Time Series Synthesis Using the Matrix Profile

This is a complementary website to a short Vision paper submitted to BigData2023. Here, we house extra visualization examples, our code, hyperparameter discussion, and results.

Abstract: Publishing and sharing data is crucial for the data mining community, allowing collaboration and driving open innovation. However, many researchers cannot release their data due to privacy regulations or fear of leaking confidential business information. To alleviate such issues, we propose the Time Series Synthesis Using the Matrix Profile (TSSUMP) method, where synthesized time series can be released in lieu of the original data. The TSSUMP method synthesizes time series by preserving similarity join information while reducing the correlation between the synthesized and the original time series. As a result, neither the values for the individual time steps nor the local patterns (or shapes) from the original data can be recovered, yet the resulting data can be used for downstream tasks that data analysts are interested in. We concentrate on similarity joins because they are one of the most widely applied time series data mining routines across different data mining tasks. We test our method on a case study of ECG and gender masking prediction. In this case study, the synthesized time series preserves enough information in the original time series such that unmodified data mining tools can obtain near identical performance on the synthesized time series as the original time series.

The code is available through this Google Drive link:

(Note, a previous iteration of this method was dubbed "TSAUMP" and any residual references to the TSSUMP method as such are artifacts.)

tsaump_release_1.zip

A note on the importance of preserving information within the Matrix Profile Index (MPI)...

The following text is further discussion most pertinent to Sections 1-3 of our manuscript.

While we believe that our paper is completely self-contained, here we take the liberty of further explaining the importance of the location information contained within the Matrix Profile Index.

We want to reiterate and expand on the text in our paper, because a reader who is not very familiar with time series data mining might baulk at the idea that the actual shape of the subsequences may not be important, but the location of the subsequence’s nearest neighbors is. Gharghabi et. al. showed in [1][2], that for semantic segmentation we only need the location of the subsequence’s nearest neighbors. More generally, there seems to be an emerging realization that such information is sufficient for most time series data mining tasks.
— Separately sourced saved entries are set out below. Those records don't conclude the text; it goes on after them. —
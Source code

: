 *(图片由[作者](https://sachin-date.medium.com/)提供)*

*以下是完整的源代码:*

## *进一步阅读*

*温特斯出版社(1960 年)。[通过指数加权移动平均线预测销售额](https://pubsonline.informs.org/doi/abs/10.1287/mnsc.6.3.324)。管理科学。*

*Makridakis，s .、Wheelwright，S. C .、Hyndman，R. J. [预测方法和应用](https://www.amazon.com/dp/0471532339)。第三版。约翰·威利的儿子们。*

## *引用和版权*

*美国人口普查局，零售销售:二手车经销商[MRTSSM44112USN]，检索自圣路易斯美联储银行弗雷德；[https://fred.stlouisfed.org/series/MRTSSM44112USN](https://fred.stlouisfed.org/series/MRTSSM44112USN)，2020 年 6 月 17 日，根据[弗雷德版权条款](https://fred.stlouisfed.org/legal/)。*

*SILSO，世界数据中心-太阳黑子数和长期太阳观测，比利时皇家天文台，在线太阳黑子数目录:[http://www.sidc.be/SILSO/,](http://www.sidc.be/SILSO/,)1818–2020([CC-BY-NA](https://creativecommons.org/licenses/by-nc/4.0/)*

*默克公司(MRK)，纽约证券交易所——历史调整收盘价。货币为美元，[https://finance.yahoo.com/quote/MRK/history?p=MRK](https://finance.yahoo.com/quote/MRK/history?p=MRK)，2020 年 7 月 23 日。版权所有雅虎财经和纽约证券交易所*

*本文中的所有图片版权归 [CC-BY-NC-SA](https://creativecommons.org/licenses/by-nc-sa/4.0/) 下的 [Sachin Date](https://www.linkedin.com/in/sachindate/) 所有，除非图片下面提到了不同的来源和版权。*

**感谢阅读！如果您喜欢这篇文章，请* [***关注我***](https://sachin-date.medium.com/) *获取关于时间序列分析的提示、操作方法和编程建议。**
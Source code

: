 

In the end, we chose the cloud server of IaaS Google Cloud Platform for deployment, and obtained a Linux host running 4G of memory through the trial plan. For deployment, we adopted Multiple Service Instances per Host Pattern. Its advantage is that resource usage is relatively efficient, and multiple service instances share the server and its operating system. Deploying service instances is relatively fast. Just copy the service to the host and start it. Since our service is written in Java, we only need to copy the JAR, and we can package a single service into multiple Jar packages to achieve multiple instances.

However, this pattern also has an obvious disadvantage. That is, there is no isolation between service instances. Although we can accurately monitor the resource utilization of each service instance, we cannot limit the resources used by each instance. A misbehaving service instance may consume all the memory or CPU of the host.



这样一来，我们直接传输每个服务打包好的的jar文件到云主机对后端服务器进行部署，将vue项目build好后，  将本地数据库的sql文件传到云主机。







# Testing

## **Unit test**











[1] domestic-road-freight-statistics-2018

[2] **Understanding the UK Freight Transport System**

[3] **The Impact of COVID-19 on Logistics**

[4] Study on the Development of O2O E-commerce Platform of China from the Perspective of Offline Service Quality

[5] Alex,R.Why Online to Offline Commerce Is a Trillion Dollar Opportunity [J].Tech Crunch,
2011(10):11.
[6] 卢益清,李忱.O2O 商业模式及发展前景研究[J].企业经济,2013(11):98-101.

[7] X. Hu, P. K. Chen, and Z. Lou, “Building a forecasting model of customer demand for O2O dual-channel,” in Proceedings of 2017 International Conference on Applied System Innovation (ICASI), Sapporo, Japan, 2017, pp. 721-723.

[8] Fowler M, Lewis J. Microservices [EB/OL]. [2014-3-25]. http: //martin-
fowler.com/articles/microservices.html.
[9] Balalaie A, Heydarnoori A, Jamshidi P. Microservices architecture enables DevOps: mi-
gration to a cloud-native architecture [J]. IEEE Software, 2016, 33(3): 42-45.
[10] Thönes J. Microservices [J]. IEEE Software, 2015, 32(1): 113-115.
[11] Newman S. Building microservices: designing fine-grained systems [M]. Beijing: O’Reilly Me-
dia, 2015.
For example, one of the main reasons why the community does motif discovery is to understand the temporal relationship between the motifs. Suppose we compare and contrast the motifs in the New York Taxi demand, and the motifs in New York temperature. An analyst may make the following observations:

For both datasets, the majority of the subsequence’s motifs are to the day before (or after). This is what forecasters call classic persistence, the assumption that the situation will be the same tomorrow as it was today.
Uniquely for Taxi, some of the subsequence’s nearest neighbors will be seven days away. This is because of the vagaries of the typical five-day workweek, both Saturday and Sunday are different to typical weekdays, and each other.
The timing of some motifs across the two different datasets are related. Unusually hot or cold weather does greatly affect taxi demand.
There are a handful of days in the year when both Taxi and Temperature motifs strongly violate classic persistence, these are usually caused by blizzards. Such events are classic anomalies identified in the Numenta anomaly benchmark [3]
Finally, if the analyst has access to taxi demand from other cities, she may be able to see interesting differences. For example, Philadelphia, PA is only 80 miles from New York and has similar weather and culture. However, in New York alone, the subsequence’s representing the second Monday of October show much lower persistence. Why is that? It appears that to be caused by Columbus Day, which is celebrated by New York’s Italian-American community but is increasing ignored in the rest of the USA

Note that all the analytics above (and much more) can be conducted with only access to knowledge of the location of the subsequence’s nearest neighbors.

[1] S. Gharghabi, Y. Ding, C. -C. M. Yeh, K. Kamgar, L. Ulanova and E. Keogh, "Matrix Profile VIII: Domain Agnostic Online Semantic Segmentation at Superhuman Performance Levels," 2017 IEEE International Conference on Data Mining (ICDM), New Orleans, LA, USA, 2017, pp. 117-126, doi: 10.1109/ICDM.2017.21.
[2] Gharghabi, S., Yeh, C.-C. M., Ding, Y. et al. Domain agnostic online semantic segmentation for multi-dimensional time series. Data Min Knowl Disc 33, 96–130 (2019). https://doi.org/10.1007/s10618-018-0589-3
[3] S. Ahmad et al., “Unsupervised Real-Time Anomaly Detection for Streaming Data,” Neurocomputing, vol. 262, 2017, pp. 134-147. Original Source of Numenta anomaly benchmark https://github.com/numenta/NAB/tree/master/data/realKnownCause

Optimization

Please see the PDF for this appendix.

Optimization_Appendix_for_TSSUMP__BigData_2023_Short_Vision_Paper_.pdf

Hyperparameter Discussion

The hyperparameters of TSSUMP can be categorized into three groups: 1) a parameter associated with the Matrix Profile, 2) parameters associated with loss function, and 3) parameters associated with the optimization process. The Matrix Profile has just one well-known parameter in window length m, and efforts to deparameterize the Matrix Profile can be found in the Pan-Matrix-Profile (PMP) [1]. The user can set the subsequence length based on their domain knowledge or adopt the PMP method.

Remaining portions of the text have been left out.